Extracted records START

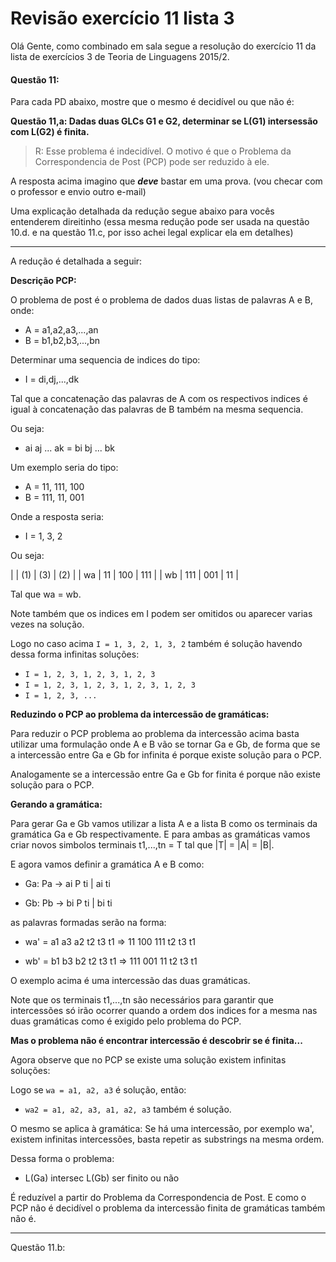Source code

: # Revisão exercício 11 lista 3

Olá Gente, como combinado em sala segue a resolução do exercício 11 da lista de exercícios 3 de Teoria de Linguagens 2015/2.

#### Questão 11:

Para cada PD abaixo, mostre que o mesmo é decidível ou que não é:

**Questão 11,a: Dadas duas GLCs G1 e G2, determinar se L(G1) intersessão com L(G2) é finita.**

> R: Esse problema é indecidível. O motivo é que o Problema da Correspondencia de Post (PCP) pode ser reduzido à ele.

A resposta acima imagino que **_deve_** bastar em uma prova. (vou checar com o professor e envio outro e-mail)

Uma explicação detalhada da redução segue abaixo para vocês entenderem direitinho
(essa mesma redução pode ser usada na questão 10.d. e na questão 11.c,
por isso achei legal explicar ela em detalhes)

---

A redução é detalhada a seguir:

**Descrição PCP:**

O problema de post é o problema de dados duas listas de palavras A e B, onde:

- A = a1,a2,a3,...,an
- B = b1,b2,b3,...,bn

Determinar uma sequencia de indices do tipo:

- I = di,dj,...,dk

Tal que a concatenação das palavras de A com os respectivos indices é igual à concatenação das palavras de B também na mesma sequencia.

Ou seja:

- ai aj ... ak = bi bj ... bk

Um exemplo seria do tipo:

- A = 11, 111, 100
- B = 111, 11, 001

Onde a resposta seria:

- I = 1, 3, 2

Ou seja:

|    | (1) | (3) | (2) |
| wa | 11  | 100 | 111 |
| wb | 111 | 001 | 11  |

Tal que wa = wb.

Note também que os indices em I podem ser omitidos ou aparecer varias vezes na solução.

Logo no caso acima `I = 1, 3, 2, 1, 3, 2` também é solução havendo dessa forma infinitas soluções:

- `I = 1, 2, 3, 1, 2, 3, 1, 2, 3`
- `I = 1, 2, 3, 1, 2, 3, 1, 2, 3, 1, 2, 3`
- `I = 1, 2, 3, ...`

**Reduzindo o PCP ao problema da intercessão de gramáticas:**

Para reduzir o PCP problema ao problema da intercessão acima basta utilizar uma formulação onde A e B vão se tornar Ga e Gb,
de forma que se a intercessão entre Ga e Gb for infinita é porque existe solução para o PCP.

Analogamente se a intercessão entre Ga e Gb for finita é porque não existe solução para o PCP.

**Gerando a gramática:**

Para gerar Ga e Gb vamos utilizar a lista A e a lista B como os terminais da gramática Ga e Gb respectivamente.
E para ambas as gramáticas vamos criar novos simbolos terminais t1,...,tn = T tal que |T| = |A| = |B|.

E agora vamos definir a gramática A e B como:

- Ga: Pa -> ai P ti | ai ti

- Gb: Pb -> bi P ti | bi ti

as palavras formadas serão na forma:

- wa' = a1 a3 a2 t2 t3 t1 => 11 100 111 t2 t3 t1

- wb' = b1 b3 b2 t2 t3 t1 => 111 001 11 t2 t3 t1

O exemplo acima é uma intercessão das duas gramáticas.

Note que os terminais t1,...,tn são necessários para garantir que intercessões
só irão ocorrer quando a ordem dos indices for a mesma nas duas gramáticas
como é exigido pelo problema do PCP.

**Mas o problema não é encontrar intercessão é descobrir se é finita...**

Agora observe que no PCP se existe uma solução existem infinitas soluções:

Logo se `wa = a1, a2, a3` é solução, então:

- `wa2 = a1, a2, a3, a1, a2, a3` também é solução.

O mesmo se aplica à gramática: Se há uma intercessão, por exemplo wa',
existem infinitas intercessões, basta repetir as substrings na mesma ordem.

Dessa forma o problema:

- L(Ga) intersec L(Gb) ser finito ou não

É reduzível a partir do Problema da Correspondencia de Post. E como o PCP
não é decidível o problema da intercessão finita de gramáticas também não é.

---

Questão 11.b:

Extracted records END

**Problem:** Pictures do not belong in the copy. Output all of the records exactly.

**Solution to this task:**
Source code

: # Revisão exercício 11 lista 3

Olá Gente, como combinado em sala segue a resolução do exercício 11 da lista de exercícios 3 de Teoria de Linguagens 2015/2.

#### Questão 11:

Para cada PD abaixo, mostre que o mesmo é decidível ou que não é:

**Questão 11,a: Dadas duas GLCs G1 e G2, determinar se L(G1) intersessão com L(G2) é finita.**

> R: Esse problema é indecidível. O motivo é que o Problema da Correspondencia de Post (PCP) pode ser reduzido à ele.

A resposta acima imagino que **_deve_** bastar em uma prova. (vou checar com o professor e envio outro e-mail)

Uma explicação detalhada da redução segue abaixo para vocês entenderem direitinho
(essa mesma redução pode ser usada na questão 10.d. e na questão 11.c,
por isso achei legal explicar ela em detalhes)

---

A redução é detalhada a seguir:

**Descrição PCP:**

O problema de post é o problema de dados duas listas de palavras A e B, onde:

- A = a1,a2,a3,...,an
- B = b1,b2,b3,...,bn

Determinar uma sequencia de indices do tipo:

- I = di,dj,...,dk

Tal que a concatenação das palavras de A com os respectivos indices é igual à concatenação das palavras de B também na mesma sequencia.

Ou seja:

- ai aj ... ak = bi bj ... bk

Um exemplo seria do tipo:

- A = 11, 111, 100
- B = 111, 11, 001

Onde a resposta seria:

- I = 1, 3, 2

Ou seja:

|    | (1) | (3) | (2) |
| wa | 11  | 100 | 111 |
| wb | 111 | 001 | 11  |

Tal que wa = wb.

Note também que os indices em I podem ser omitidos ou aparecer varias vezes na solução.

Logo no caso acima `I = 1, 3, 2, 1, 3, 2` também é solução havendo dessa forma infinitas soluções:

- `I = 1, 2, 3, 1, 2, 3, 1, 2, 3`
- `I = 1, 2, 3, 1, 2, 3, 1, 2, 3, 1, 2, 3`
- `I = 1, 2, 3, ...`

**Reduzindo o PCP ao problema da intercessão de gramáticas:**

Para reduzir o PCP problema ao problema da intercessão acima basta utilizar uma formulação onde A e B vão se tornar Ga e Gb,
de forma que se a intercessão entre Ga e Gb for infinita é porque existe solução para o PCP.

Analogamente se a intercessão entre Ga e Gb for finita é porque não existe solução para o PCP.

**Gerando a gramática:**

Para gerar Ga e Gb vamos utilizar a lista A e a lista B como os terminais da gramática Ga e Gb respectivamente.
E para ambas as gramáticas vamos criar novos simbolos terminais t1,...,tn = T tal que |T| = |A| = |B|.

E agora vamos definir a gramática A e B como:

- Ga: Pa -> ai P ti | ai ti

- Gb: Pb -> bi P ti | bi ti

as palavras formadas serão na forma:

- wa' = a1 a3 a2 t2 t3 t1 => 11 100 111 t2 t3 t1

- wb' = b1 b3 b2 t2 t3 t1 => 111 001 11 t2 t3 t1

O exemplo acima é uma intercessão das duas gramáticas.

Note que os terminais t1,...,tn são necessários para garantir que intercessões
só irão ocorrer quando a ordem dos indices for a mesma nas duas gramáticas
como é exigido pelo problema do PCP.

**Mas o problema não é encontrar intercessão é descobrir se é finita...**

Agora observe que no PCP se existe uma solução existem infinitas soluções:

Logo se `wa = a1, a2, a3` é solução, então:

- `wa2 = a1, a2, a3, a1, a2, a3` também é solução.

O mesmo se aplica à gramática: Se há uma intercessão, por exemplo wa',
existem infinitas intercessões, basta repetir as substrings na mesma ordem.

Dessa forma o problema:

- L(Ga) intersec L(Gb) ser finito ou não

É reduzível a partir do Problema da Correspondencia de Post. E como o PCP
não é decidível o problema da intercessão finita de gramáticas também não é.

---

Questão 11.b:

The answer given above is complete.